Author(s): Taha Saleem, Robert Henderson, Bhagwant Persaud
Student Paper Competition: 2nd Place
One of the primary goals of transportation agencies around the world is to reduce crashes and potential crashes attributable to transportation facilities as well as minimize the potential for human error and provide a forgiving intersection environment. Roundabouts are constructed mostly because of their safety and capacity benefits; they provide a solution that can potentially reduce crashes at intersections. According to Transportation Association of Canada’s “Synthesis of North American Roundabout Practice”, roundabouts are shown to reduce injury collisions by approximately 75% as compared to stop control or traffic signals.
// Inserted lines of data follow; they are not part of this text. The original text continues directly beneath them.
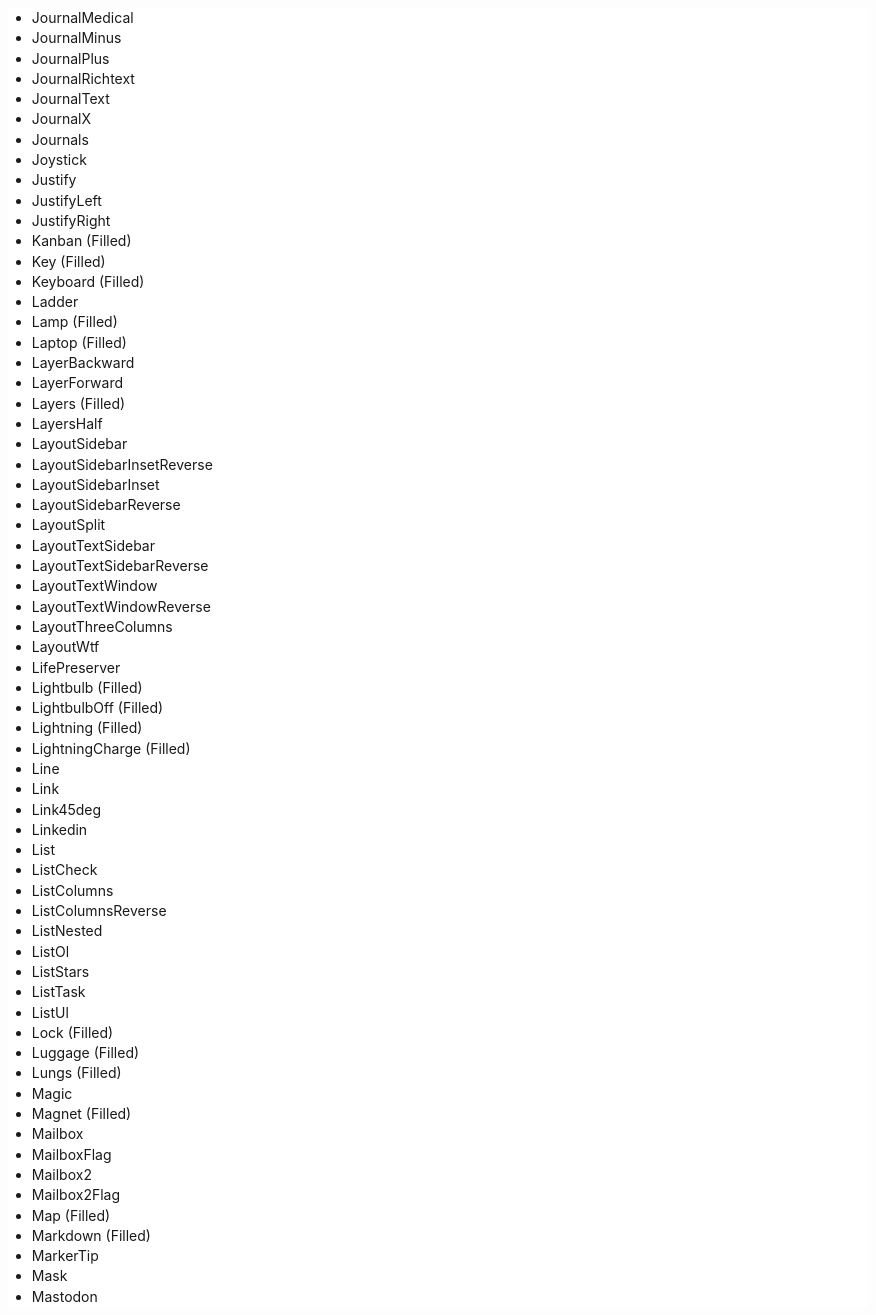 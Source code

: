 - JournalMedical
- JournalMinus
- JournalPlus
- JournalRichtext
- JournalText
- JournalX
- Journals
- Joystick
- Justify
- JustifyLeft
- JustifyRight
- Kanban (Filled)
- Key (Filled)
- Keyboard (Filled)
- Ladder
- Lamp (Filled)
- Laptop (Filled)
- LayerBackward
- LayerForward
- Layers (Filled)
- LayersHalf
- LayoutSidebar
- LayoutSidebarInsetReverse
- LayoutSidebarInset
- LayoutSidebarReverse
- LayoutSplit
- LayoutTextSidebar
- LayoutTextSidebarReverse
- LayoutTextWindow
- LayoutTextWindowReverse
- LayoutThreeColumns
- LayoutWtf
- LifePreserver
- Lightbulb (Filled)
- LightbulbOff (Filled)
- Lightning (Filled)
- LightningCharge (Filled)
- Line
- Link
- Link45deg
- Linkedin
- List
- ListCheck
- ListColumns
- ListColumnsReverse
- ListNested
- ListOl
- ListStars
- ListTask
- ListUl
- Lock (Filled)
- Luggage (Filled)
- Lungs (Filled)
- Magic
- Magnet (Filled)
- Mailbox
- MailboxFlag
- Mailbox2
- Mailbox2Flag
- Map (Filled)
- Markdown (Filled)
- MarkerTip
- Mask
- Mastodon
The main objective of this study is to investigate the viability of roundabout crash prediction models based on estimated total peak hour conflicting volumes and the overall roundabout delay and to compare these models to conventional models based on actual flows. Samples of multi- and single-lane roundabouts from the Region of Waterloo, City of Ottawa, and Washington State were used. State-of-the-art, generalized linear modeling (GLM), with the specification of a negative binomial (NB) error structure, was used to develop the crash prediction models. Models were developed linking crashes to the estimated total peak hour conflicting volume and the overall roundabout delay. The results are promising in that the new models yield results that closely match those from the conventional models.